But while the Fed has been busy digesting the market’s different perspectives, the banks themselves have been quietly pushing the regulatory discussion toward redundancy by retreating from the commodities sector. And there’s no strong sense that what lies ahead for the commodities markets will be any safer or less fraught with the potential for conflicts of interest. “It’s still not clear exactly how things are going to play out, but what is clear is that we’re witnessing a once-in-a-generation shift,” says Ehud Ronn, a professor of finance at the University of Texas at Austin.

In the past 12 months, Deutsche Bank, Royal Bank of Scotland and UBS have significantly scaled down their participation in commodities; last December, Morgan Stanley agreed to sell its oil trading unit to Rosneft, the Russian state-owned oil company; and in March, JPMorgan Chase & Co. announced the sale of its commodities unit for $3.5 billion to Mercuria Energy Group, a Geneva-based commodities trading house founded by two former Goldman Sachs Group traders. Late last month Barclays announced that it was shutting down most of its operations in those markets.

The last time there was a mass reorganization of the primary actors in the commodities sector was in the early 2000s, in the wake of the Enron Corp. scandal, when the large Houston-based merchant energy companies sold off their physical holdings and exited the trading business in droves. Banks flooded in to replace them and rode the commodities bull market into 2008 with glee; but with the market cooling and Basel III occasioning a more parsimonious deployment of bank capital, many institutions decided to get out before commodities sank any further. “The pressure didn’t come from the regulators; the pressure was on the banks to rebuild their balance sheets,” says Walter Zimmermann, Jersey City, New Jersey–based chief technical analyst at United-ICAP, the advisory arm of the world’s largest interdealer broker. “If you’re running a huge commodity book, that’s taking up a lot of capital.”

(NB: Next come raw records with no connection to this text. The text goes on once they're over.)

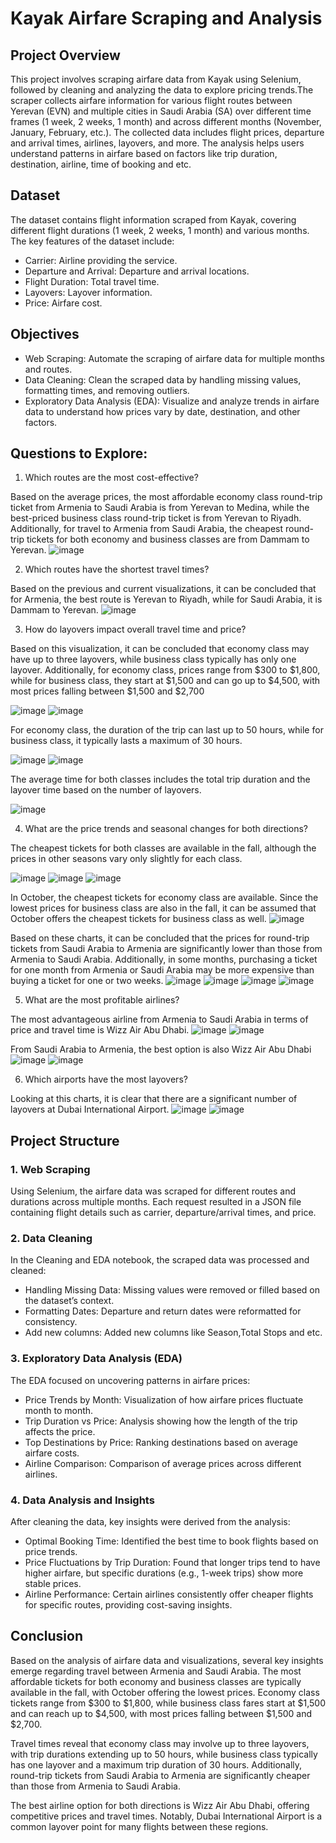 # Kayak Airfare Scraping and Analysis

## Project Overview

This project involves scraping airfare data from Kayak using Selenium, followed by cleaning and analyzing the data to explore pricing trends.The scraper collects airfare information for various flight routes between Yerevan (EVN) and multiple cities in Saudi Arabia (SA) over different time frames (1 week, 2 weeks, 1 month) and across different months (November, January, February, etc.). The collected data includes flight prices, departure and arrival times, airlines, layovers, and more. The analysis helps users understand patterns in airfare based on factors like trip duration, destination, airline, time of booking and etc.

## Dataset

The dataset contains flight information scraped from Kayak, covering different flight durations (1 week, 2 weeks, 1 month) and various months. The key features of the dataset include:

* Carrier: Airline providing the service.
* Departure and Arrival: Departure and arrival locations.
* Flight Duration: Total travel time.
* Layovers: Layover information.
* Price: Airfare cost.

## Objectives

* Web Scraping: Automate the scraping of airfare data for multiple months and routes.
* Data Cleaning: Clean the scraped data by handling missing values, formatting times, and removing outliers.
* Exploratory Data Analysis (EDA): Visualize and analyze trends in airfare data to understand how prices vary by date, destination, and other factors.

## Questions to Explore:

1. Which routes are the most cost-effective?

Based on the average prices, the most affordable economy class round-trip ticket from Armenia to Saudi Arabia is from Yerevan to Medina, while the best-priced business class round-trip ticket is from Yerevan to Riyadh. Additionally, for travel to Armenia from Saudi Arabia, the cheapest round-trip tickets for both economy and business classes are from Dammam to Yerevan.
![image](https://github.com/user-attachments/assets/342b1f38-31b8-41a2-9248-bb3255891257)

2. Which routes have the shortest travel times?

Based on the previous and current visualizations, it can be concluded that for Armenia, the best route is Yerevan to Riyadh, while for Saudi Arabia, it is Dammam to Yerevan.
![image](https://github.com/user-attachments/assets/fb134788-97a4-431e-84ad-493fa283b8a4)

3. How do layovers impact overall travel time and price?

Based on this visualization, it can be concluded that economy class may have up to three layovers, while business class typically has only one layover. Additionally, for economy class, prices range from $300 to $1,800, while for business class, they start at $1,500 and can go up to $4,500, with most prices falling between $1,500 and $2,700 

![image](https://github.com/user-attachments/assets/6f523703-34b0-4c73-8b22-af0cb49d8483)
![image](https://github.com/user-attachments/assets/0d6debcc-2497-45ed-861a-8f57aa81d994)

For economy class, the duration of the trip can last up to 50 hours, while for business class, it typically lasts a maximum of 30 hours.

![image](https://github.com/user-attachments/assets/00dc7cae-1d02-4b3f-9eea-45e1b8d0b857)
![image](https://github.com/user-attachments/assets/63e6368b-8979-4990-a6e7-d98b58549dce)

The average time for both classes includes the total trip duration and the layover time based on the number of layovers.

![image](https://github.com/user-attachments/assets/7de2b09b-3152-4648-abda-55221fd79423)




4. What are the price trends and seasonal changes for both directions?

The cheapest tickets for both classes are available in the fall, although the prices in other seasons vary only slightly for each class.

![image](https://github.com/user-attachments/assets/520c6802-a1a3-4409-9066-d40a7e4960d2)
![image](https://github.com/user-attachments/assets/94b17ae2-de30-4db2-a45c-da04e1d93611)
![image](https://github.com/user-attachments/assets/0a51a694-fd11-4b0d-ab2f-1591f789f34d)

In October, the cheapest tickets for economy class are available. Since the lowest prices for business class are also in the fall, it can be assumed that October offers the cheapest tickets for business class as well.
![image](https://github.com/user-attachments/assets/e91526b3-4853-4d4a-9f90-00014f085fd8)

Based on these charts, it can be concluded that the prices for round-trip tickets from Saudi Arabia to Armenia are significantly lower than those from Armenia to Saudi Arabia. Additionally, in some months, purchasing a ticket for one month from Armenia or Saudi Arabia may be more expensive than buying a ticket for one or two weeks.
![image](https://github.com/user-attachments/assets/61491f16-71d3-458b-a66a-59b451c9b917)
![image](https://github.com/user-attachments/assets/4c01aab9-2170-4967-b6e1-7df205aae748)
![image](https://github.com/user-attachments/assets/7f6d92a8-5475-4af8-a79a-fd2dcddb30eb)
![image](https://github.com/user-attachments/assets/bc723fdb-6391-4860-9972-36debf113316)

5. What are the most profitable airlines?

The most advantageous airline from Armenia to Saudi Arabia in terms of price and travel time is Wizz Air Abu Dhabi.
![image](https://github.com/user-attachments/assets/18b0c773-bcdf-41a1-b358-30ab94679194)
![image](https://github.com/user-attachments/assets/0d77b07b-a0ff-4147-8e22-d939b3ce4a6a)

From Saudi Arabia to Armenia, the best option is also Wizz Air Abu Dhabi
![image](https://github.com/user-attachments/assets/968db319-01e4-4fd2-8aa2-75f50790a2c9)
![image](https://github.com/user-attachments/assets/b4b87885-9d89-405b-97ed-05deb3cb4306)

6. Which airports have the most layovers?

Looking at this charts, it is clear that there are a significant number of layovers at Dubai International Airport.
![image](https://github.com/user-attachments/assets/904791c1-e10e-4036-9650-2860487846e6)
![image](https://github.com/user-attachments/assets/d9cf06d9-5a08-4237-83ce-79393ed2dcd7)


## Project Structure

### 1. Web Scraping

Using Selenium, the airfare data was scraped for different routes and durations across multiple months. Each request resulted in a JSON file containing flight details such as carrier, departure/arrival times, and price.

### 2. Data Cleaning

In the Cleaning and EDA notebook, the scraped data was processed and cleaned:

* Handling Missing Data: Missing values were removed or filled based on the dataset’s context.
* Formatting Dates: Departure and return dates were reformatted for consistency.
* Add new columns: Added new columns like Season,Total Stops and etc.

### 3. Exploratory Data Analysis (EDA)

The EDA focused on uncovering patterns in airfare prices:

* Price Trends by Month: Visualization of how airfare prices fluctuate month to month.
* Trip Duration vs Price: Analysis showing how the length of the trip affects the price.
* Top Destinations by Price: Ranking destinations based on average airfare costs.
* Airline Comparison: Comparison of average prices across different airlines.

### 4. Data Analysis and Insights

After cleaning the data, key insights were derived from the analysis:

* Optimal Booking Time: Identified the best time to book flights based on price trends.
* Price Fluctuations by Trip Duration: Found that longer trips tend to have higher airfare, but specific durations (e.g., 1-week trips) show more stable prices.
* Airline Performance: Certain airlines consistently offer cheaper flights for specific routes, providing cost-saving insights.

## Conclusion

Based on the analysis of airfare data and visualizations, several key insights emerge regarding travel between Armenia and Saudi Arabia. The most affordable tickets for both economy and business classes are typically available in the fall, with October offering the lowest prices. Economy class tickets range from $300 to $1,800, while business class fares start at $1,500 and can reach up to $4,500, with most prices falling between $1,500 and $2,700.

Travel times reveal that economy class may involve up to three layovers, with trip durations extending up to 50 hours, while business class typically has one layover and a maximum trip duration of 30 hours. Additionally, round-trip tickets from Saudi Arabia to Armenia are significantly cheaper than those from Armenia to Saudi Arabia.

The best airline option for both directions is Wizz Air Abu Dhabi, offering competitive prices and travel times. Notably, Dubai International Airport is a common layover point for many flights between these regions.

But concerns abound that the underlying problems that have traditionally beset the commodities markets are simply being pushed onto a new and less tightly regulated set of actors. The big beneficiaries are independent trading houses such as Mercuria, Louis Dreyfus Commodities Group, Trafigura Beheer and Vitol Group, many of which look set to fill the market vacuum like the banks did after 2001. In one sense, UT Austin’s Ronn contends, the rise of these smaller players is good from a market safety perspective because they won’t have recourse to the “implicit Fed subsidy” that banks can count on: “Their default would likely have far fewer marketwide repercussions,” he says. However, these institutions aren’t subject to the same density of regulatory oversight as the big banks.

Institutions with a stake in the physical and trading sides of commodity markets have always faced the challenge of skewed incentives. Enron traders manipulated the price of energy during the 2001 California electricity crisis by illegally shutting down pipelines the company owned; more recently, Goldman Sachs, one of the few banks still active in commodities, has faced accusations of hoarding aluminum to drive up prices and reap a trading gain. Nothing about commodities’ emerging breed of market makers removes that potential for conflicting interests.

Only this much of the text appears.